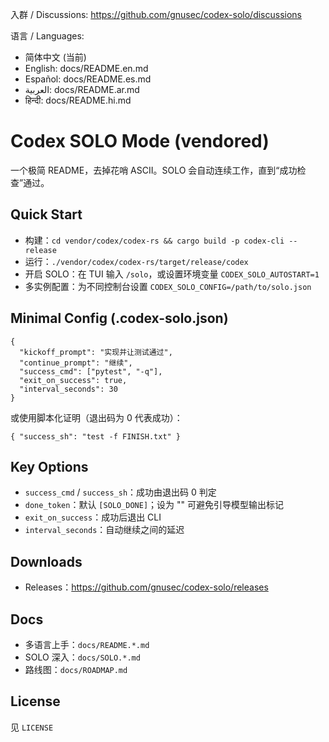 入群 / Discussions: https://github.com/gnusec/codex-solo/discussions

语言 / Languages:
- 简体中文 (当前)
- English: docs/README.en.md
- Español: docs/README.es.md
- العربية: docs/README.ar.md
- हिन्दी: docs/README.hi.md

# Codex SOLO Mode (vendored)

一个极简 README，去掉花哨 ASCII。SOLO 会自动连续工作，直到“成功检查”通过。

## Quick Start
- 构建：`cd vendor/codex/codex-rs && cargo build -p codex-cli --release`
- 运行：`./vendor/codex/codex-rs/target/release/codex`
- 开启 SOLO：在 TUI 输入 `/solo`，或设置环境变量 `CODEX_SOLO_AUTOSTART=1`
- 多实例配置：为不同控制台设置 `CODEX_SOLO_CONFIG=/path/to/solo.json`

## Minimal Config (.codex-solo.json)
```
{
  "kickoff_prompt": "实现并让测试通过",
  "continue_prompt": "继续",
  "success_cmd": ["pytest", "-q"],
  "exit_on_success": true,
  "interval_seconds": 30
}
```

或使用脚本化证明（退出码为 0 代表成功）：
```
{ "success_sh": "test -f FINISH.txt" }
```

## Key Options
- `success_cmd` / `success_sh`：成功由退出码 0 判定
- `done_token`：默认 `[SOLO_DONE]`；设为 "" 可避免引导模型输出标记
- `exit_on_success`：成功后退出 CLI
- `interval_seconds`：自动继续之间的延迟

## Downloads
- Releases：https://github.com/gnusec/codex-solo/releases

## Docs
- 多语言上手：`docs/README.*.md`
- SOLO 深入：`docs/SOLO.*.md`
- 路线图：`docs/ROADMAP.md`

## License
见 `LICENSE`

* * *

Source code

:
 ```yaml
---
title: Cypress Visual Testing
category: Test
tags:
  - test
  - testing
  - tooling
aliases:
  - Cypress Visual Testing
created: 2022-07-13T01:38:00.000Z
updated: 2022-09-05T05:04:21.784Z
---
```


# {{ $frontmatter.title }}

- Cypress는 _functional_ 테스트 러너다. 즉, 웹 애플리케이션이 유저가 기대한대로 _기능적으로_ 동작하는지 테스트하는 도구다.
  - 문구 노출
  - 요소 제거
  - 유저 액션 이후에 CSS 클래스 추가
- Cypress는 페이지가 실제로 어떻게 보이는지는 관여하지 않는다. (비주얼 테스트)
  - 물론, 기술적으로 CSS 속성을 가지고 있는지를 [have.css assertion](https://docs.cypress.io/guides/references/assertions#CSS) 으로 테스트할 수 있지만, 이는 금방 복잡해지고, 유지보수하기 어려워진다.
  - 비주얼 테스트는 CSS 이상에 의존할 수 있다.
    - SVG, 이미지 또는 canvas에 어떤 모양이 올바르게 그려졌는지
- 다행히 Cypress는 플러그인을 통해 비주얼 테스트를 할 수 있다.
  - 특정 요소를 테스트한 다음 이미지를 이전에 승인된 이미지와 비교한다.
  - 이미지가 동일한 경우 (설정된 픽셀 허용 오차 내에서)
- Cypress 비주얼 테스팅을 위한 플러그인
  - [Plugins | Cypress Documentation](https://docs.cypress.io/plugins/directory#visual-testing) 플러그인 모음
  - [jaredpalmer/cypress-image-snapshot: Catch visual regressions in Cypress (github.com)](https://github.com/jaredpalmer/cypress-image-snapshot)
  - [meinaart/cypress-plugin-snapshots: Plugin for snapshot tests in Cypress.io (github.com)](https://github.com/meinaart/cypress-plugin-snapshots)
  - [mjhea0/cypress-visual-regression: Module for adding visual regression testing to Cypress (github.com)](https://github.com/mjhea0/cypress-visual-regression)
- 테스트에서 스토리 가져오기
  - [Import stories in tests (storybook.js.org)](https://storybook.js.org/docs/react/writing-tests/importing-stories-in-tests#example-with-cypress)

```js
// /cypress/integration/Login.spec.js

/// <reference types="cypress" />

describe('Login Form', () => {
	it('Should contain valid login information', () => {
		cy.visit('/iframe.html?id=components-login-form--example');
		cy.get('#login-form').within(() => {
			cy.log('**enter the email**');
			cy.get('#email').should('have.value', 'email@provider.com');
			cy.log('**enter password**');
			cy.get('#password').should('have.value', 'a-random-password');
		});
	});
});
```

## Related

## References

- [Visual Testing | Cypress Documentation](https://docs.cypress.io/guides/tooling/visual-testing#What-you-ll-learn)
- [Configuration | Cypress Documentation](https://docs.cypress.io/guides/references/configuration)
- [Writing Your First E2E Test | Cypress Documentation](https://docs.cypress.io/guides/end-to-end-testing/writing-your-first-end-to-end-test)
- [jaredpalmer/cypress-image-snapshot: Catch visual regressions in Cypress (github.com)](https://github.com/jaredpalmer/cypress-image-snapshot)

---

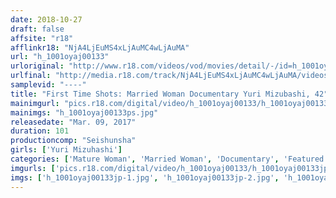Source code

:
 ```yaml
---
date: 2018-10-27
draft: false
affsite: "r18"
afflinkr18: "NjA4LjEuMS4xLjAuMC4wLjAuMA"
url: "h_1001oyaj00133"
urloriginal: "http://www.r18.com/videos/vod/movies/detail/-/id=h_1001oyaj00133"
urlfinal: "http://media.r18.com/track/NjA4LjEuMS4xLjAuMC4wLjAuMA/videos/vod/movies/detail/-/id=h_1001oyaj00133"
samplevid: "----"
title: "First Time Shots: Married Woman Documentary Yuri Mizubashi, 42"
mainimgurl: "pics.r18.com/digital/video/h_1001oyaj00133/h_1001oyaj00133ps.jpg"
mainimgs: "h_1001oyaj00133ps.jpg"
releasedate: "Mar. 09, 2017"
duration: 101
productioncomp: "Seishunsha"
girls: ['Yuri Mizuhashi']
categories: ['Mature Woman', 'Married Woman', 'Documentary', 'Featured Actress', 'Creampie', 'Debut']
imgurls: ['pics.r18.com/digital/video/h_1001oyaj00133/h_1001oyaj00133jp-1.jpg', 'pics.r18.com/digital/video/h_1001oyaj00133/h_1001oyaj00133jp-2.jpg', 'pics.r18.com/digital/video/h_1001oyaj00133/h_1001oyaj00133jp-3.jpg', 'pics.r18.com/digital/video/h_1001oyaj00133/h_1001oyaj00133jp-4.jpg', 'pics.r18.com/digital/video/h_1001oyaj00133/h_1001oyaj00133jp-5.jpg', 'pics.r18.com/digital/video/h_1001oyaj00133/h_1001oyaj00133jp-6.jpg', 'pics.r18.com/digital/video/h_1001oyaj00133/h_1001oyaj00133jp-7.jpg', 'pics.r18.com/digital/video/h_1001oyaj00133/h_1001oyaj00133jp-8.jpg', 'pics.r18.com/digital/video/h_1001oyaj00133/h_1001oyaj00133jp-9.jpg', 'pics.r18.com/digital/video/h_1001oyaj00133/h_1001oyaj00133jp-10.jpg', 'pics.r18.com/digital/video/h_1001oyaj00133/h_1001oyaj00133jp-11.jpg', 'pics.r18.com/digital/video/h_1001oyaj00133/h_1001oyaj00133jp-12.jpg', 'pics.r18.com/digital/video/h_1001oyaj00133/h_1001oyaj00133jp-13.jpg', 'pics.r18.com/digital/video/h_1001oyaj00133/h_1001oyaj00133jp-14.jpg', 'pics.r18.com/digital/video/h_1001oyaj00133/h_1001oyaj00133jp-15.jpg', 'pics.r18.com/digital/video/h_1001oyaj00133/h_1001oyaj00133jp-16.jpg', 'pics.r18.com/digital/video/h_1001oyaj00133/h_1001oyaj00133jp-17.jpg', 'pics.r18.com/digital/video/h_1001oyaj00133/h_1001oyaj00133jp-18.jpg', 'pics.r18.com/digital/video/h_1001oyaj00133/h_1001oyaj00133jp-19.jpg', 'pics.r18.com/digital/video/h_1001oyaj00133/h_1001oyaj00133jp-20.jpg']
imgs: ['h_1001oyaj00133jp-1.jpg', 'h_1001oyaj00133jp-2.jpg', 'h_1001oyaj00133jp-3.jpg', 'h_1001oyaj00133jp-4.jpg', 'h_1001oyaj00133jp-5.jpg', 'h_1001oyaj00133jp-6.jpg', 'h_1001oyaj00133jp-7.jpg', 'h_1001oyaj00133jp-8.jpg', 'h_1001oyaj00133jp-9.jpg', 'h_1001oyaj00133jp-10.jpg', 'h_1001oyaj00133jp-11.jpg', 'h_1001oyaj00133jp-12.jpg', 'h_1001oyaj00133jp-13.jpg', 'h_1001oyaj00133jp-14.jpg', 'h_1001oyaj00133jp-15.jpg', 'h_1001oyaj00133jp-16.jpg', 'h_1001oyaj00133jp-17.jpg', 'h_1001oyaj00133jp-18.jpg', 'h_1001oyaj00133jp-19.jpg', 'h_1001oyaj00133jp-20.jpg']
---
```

REQUIRED WORK ▸
Copy out every line of the listing that contains the string "example".

EXERCISE RESULT ▸
  - [Import stories in tests (storybook.js.org)](https://storybook.js.org/docs/react/writing-tests/importing-stories-in-tests#example-with-cypress)
		cy.visit('/iframe.html?id=components-login-form--example');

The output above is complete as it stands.